Snakemake 3: Visualising workflows
All that we’ve done so far could quite easily be done in a simple shell script that takes the input files as parameters. Let’s now take a look at some of the features where a WfMS like Snakemake really adds value compared to a more straightforward approach. One such feature is the possibility to visualize your workflow. Snakemake can generate two types of graphs, one that shows how the rules are connected and one that shows how the jobs (i.e. an execution of a rule with some given inputs/outputs/settings) are connected.
First we look at the rule graph.
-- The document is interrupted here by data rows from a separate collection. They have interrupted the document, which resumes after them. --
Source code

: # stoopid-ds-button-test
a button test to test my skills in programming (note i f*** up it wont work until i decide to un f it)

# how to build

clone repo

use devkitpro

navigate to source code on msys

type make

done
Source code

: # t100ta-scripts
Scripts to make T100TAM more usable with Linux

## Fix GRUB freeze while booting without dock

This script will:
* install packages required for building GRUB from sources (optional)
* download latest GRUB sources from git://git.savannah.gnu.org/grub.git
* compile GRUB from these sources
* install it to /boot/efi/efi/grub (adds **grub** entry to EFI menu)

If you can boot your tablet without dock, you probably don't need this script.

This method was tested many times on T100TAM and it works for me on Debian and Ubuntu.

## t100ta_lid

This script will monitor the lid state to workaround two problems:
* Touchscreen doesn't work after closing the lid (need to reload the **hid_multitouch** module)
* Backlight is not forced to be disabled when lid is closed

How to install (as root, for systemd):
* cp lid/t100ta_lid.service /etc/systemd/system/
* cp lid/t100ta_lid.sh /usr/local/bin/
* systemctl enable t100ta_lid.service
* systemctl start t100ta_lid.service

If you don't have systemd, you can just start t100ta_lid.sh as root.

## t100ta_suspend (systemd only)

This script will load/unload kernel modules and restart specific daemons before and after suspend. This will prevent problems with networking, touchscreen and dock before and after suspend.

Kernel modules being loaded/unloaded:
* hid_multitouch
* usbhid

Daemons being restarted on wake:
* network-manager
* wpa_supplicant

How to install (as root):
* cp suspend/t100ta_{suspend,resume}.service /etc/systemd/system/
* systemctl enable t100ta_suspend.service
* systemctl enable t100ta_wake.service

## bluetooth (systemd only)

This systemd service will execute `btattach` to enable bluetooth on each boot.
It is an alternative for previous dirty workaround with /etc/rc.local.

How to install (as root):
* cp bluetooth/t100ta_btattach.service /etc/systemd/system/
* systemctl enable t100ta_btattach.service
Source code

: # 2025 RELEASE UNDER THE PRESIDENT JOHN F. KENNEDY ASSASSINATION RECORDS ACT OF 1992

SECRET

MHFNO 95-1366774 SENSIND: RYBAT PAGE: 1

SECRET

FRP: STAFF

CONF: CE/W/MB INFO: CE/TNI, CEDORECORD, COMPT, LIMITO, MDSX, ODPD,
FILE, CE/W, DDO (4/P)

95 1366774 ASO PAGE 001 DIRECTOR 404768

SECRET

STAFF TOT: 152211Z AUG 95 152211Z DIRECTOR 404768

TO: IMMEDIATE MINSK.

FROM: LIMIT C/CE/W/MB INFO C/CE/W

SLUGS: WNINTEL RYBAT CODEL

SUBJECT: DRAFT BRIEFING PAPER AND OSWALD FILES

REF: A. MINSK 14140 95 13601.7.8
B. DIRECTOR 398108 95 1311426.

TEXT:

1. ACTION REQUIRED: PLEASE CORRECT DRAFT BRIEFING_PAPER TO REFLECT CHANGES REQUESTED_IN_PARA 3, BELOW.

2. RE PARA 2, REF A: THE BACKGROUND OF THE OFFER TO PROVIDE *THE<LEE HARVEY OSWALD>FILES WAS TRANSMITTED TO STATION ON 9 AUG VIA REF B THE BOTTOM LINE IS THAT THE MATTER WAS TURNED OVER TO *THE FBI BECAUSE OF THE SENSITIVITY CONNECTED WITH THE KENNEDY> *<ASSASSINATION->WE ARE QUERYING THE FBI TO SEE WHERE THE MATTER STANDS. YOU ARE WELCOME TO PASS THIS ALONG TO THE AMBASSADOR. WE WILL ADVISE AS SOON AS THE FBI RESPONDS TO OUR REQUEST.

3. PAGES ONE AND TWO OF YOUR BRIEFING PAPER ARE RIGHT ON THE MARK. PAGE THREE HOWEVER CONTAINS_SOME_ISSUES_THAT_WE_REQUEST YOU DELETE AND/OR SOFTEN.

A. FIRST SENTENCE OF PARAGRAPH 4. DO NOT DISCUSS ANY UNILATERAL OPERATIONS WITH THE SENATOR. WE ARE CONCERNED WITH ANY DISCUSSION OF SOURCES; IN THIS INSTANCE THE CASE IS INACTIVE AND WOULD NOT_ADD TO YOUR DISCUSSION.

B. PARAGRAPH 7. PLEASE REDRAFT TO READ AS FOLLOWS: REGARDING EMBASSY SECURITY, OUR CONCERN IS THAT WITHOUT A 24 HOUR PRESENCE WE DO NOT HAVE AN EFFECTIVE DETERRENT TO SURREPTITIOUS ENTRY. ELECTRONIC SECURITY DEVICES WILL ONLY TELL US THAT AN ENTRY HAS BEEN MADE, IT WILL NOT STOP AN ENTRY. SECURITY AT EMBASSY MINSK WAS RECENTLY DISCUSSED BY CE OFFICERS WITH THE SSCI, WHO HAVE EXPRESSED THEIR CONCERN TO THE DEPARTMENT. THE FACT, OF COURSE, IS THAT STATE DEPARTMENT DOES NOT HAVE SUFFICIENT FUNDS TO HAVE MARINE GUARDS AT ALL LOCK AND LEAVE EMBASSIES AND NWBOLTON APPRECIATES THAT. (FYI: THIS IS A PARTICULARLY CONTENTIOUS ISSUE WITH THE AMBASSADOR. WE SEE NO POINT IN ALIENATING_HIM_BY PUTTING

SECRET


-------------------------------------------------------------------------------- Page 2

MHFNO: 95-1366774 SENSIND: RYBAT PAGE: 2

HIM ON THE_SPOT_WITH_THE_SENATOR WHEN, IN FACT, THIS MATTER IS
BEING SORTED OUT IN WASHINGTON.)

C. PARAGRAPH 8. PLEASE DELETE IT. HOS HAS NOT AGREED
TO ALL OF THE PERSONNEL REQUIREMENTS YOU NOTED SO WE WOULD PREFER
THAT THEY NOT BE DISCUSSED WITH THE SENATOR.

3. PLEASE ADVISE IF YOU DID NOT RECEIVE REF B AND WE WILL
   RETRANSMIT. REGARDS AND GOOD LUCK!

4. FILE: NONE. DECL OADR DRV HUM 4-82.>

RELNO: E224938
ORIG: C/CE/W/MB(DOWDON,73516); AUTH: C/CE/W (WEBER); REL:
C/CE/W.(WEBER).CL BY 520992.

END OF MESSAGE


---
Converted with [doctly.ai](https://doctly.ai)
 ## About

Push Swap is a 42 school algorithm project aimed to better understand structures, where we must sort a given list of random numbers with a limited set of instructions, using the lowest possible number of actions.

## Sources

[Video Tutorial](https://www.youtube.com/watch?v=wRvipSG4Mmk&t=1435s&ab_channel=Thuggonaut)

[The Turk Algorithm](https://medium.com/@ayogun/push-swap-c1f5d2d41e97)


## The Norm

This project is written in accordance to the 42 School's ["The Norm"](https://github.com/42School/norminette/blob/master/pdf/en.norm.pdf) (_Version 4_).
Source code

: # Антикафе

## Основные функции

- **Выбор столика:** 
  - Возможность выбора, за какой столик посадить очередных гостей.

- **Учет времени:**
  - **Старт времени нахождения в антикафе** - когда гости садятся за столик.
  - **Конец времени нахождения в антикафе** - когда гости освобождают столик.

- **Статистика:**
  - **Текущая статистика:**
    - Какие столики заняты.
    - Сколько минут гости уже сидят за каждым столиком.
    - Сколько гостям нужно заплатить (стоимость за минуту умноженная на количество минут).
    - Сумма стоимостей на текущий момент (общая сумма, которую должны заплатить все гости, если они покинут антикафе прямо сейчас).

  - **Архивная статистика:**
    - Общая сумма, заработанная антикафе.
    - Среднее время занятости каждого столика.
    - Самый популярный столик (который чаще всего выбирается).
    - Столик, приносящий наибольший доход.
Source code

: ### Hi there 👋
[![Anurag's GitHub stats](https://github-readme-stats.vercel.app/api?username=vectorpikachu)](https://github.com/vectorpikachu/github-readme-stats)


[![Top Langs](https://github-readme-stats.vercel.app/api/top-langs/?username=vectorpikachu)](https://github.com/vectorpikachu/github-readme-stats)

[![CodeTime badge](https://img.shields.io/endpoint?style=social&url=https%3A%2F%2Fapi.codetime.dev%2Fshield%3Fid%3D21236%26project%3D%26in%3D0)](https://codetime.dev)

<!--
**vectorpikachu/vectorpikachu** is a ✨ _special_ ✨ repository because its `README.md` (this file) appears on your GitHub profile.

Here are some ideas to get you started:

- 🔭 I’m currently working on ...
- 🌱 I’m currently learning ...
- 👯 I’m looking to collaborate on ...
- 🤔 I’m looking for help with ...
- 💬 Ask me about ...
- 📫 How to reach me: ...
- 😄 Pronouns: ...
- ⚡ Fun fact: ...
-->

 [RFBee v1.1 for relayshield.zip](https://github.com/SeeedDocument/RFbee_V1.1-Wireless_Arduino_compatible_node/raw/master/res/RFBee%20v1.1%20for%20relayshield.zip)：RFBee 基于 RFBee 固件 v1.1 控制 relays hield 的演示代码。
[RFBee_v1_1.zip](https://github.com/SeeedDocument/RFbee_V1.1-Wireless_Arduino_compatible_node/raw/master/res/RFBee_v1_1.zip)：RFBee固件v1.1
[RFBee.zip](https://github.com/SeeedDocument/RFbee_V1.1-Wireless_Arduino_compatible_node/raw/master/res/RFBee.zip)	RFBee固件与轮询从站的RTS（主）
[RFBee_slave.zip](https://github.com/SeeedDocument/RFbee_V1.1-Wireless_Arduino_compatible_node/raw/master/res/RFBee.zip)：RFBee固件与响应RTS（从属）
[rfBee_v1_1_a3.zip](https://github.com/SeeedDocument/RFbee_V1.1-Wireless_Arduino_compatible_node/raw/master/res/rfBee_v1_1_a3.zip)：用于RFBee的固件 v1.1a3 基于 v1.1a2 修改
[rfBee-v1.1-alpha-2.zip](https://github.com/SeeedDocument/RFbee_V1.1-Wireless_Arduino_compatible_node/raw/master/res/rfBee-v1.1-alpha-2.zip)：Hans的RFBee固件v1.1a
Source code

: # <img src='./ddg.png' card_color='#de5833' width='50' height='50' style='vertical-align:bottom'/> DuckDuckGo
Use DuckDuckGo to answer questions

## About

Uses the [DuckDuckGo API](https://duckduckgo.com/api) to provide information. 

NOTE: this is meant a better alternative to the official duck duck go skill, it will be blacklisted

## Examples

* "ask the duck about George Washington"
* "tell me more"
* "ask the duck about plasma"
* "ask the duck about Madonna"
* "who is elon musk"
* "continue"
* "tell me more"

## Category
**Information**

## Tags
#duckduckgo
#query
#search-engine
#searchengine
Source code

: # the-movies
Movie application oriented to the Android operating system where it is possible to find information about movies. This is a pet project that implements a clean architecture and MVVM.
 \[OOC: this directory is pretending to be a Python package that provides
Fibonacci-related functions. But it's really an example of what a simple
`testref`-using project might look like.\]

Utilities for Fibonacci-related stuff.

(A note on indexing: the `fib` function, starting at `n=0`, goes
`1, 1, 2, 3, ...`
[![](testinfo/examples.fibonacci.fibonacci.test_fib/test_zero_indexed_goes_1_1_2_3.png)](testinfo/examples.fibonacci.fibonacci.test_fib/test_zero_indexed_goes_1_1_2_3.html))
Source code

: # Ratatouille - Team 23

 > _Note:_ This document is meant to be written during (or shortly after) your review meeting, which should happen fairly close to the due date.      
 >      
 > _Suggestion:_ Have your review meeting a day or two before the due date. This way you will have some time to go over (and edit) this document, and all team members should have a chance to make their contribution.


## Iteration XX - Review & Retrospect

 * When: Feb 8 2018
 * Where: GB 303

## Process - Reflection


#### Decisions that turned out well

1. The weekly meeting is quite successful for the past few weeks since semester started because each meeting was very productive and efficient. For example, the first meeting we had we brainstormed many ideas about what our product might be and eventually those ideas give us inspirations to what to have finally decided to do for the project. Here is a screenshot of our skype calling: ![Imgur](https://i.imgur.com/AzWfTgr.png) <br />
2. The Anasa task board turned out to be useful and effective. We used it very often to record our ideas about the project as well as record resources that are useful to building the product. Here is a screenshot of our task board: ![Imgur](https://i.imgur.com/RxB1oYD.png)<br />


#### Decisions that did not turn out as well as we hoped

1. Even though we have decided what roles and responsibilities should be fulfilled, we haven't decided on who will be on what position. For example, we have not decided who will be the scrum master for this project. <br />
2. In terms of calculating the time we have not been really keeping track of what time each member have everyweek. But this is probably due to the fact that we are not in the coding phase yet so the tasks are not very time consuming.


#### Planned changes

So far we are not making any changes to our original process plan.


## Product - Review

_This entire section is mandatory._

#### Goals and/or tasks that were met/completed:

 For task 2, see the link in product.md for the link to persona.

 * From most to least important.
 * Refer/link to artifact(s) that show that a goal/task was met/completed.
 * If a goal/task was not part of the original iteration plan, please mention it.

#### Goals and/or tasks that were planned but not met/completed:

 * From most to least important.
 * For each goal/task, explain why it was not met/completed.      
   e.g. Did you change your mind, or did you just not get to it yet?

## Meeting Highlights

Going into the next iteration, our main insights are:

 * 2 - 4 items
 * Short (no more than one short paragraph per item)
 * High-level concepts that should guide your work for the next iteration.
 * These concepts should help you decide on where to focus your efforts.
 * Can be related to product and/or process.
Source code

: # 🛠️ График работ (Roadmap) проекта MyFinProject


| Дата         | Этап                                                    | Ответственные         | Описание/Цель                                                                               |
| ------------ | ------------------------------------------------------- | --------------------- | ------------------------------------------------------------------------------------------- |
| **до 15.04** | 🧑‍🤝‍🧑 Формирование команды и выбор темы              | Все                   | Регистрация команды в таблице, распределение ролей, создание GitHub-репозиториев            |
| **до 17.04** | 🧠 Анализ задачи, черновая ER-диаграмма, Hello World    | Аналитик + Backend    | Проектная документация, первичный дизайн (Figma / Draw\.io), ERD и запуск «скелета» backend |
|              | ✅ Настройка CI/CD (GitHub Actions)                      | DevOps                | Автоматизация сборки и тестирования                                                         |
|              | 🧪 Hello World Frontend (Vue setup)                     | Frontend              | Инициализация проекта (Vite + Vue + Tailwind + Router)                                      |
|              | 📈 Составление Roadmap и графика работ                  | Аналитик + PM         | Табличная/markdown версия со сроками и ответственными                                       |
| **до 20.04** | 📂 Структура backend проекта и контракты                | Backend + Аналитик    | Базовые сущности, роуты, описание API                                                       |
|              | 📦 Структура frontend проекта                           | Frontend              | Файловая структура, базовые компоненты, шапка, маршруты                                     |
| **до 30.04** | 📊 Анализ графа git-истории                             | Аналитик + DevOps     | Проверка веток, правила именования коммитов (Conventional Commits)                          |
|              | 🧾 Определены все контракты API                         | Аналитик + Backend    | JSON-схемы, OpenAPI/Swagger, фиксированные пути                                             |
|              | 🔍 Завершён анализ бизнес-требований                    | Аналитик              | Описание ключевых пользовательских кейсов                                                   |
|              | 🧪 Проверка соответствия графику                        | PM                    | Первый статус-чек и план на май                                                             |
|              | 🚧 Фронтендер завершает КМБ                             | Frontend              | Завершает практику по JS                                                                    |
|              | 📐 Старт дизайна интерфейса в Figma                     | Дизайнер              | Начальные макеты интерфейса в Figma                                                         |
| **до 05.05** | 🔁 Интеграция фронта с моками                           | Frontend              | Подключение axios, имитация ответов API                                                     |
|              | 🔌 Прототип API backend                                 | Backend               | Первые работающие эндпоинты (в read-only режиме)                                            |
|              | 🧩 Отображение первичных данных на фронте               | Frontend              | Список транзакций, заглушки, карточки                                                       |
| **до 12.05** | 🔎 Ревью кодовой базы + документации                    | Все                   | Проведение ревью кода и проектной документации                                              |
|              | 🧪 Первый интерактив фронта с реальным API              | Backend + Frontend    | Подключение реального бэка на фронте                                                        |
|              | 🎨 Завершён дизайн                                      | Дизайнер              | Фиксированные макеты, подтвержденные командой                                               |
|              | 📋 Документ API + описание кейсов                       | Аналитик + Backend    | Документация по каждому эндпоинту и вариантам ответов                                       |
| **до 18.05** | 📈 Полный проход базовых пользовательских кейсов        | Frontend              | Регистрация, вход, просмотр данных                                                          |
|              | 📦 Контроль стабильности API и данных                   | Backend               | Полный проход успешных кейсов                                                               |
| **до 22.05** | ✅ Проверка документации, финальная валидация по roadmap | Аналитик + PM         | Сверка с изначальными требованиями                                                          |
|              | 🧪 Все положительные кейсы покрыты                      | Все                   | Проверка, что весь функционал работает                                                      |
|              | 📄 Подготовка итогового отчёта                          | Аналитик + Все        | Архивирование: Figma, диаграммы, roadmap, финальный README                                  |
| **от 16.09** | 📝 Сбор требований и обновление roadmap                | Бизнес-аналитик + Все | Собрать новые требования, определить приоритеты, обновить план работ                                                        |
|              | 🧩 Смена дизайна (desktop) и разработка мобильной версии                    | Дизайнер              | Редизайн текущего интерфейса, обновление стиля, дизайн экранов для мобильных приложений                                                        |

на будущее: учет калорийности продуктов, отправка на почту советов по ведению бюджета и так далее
The following command will generate
a rule graph in the dot language and pipe it to the program
dot
, which in turn will save a visualization of the graph
as a PNG file (if you’re having troubles displaying PNG files you could
use SVG or JPG instead).
snakemake --rulegraph a_b.txt | dot -Tpng > rulegraph.png
This looks simple enough, the output from the rule
convert_to_upper_case
will be used as input to the rule
concatenate_files
.
For a more typical bioinformatics project it can look something like this when you include all the rules from processing of the raw data to generating figures for the paper.
While saying that it’s easy to read might be a bit of a stretch, it definitely gives you a better overview of the project than you would have without a WfMS.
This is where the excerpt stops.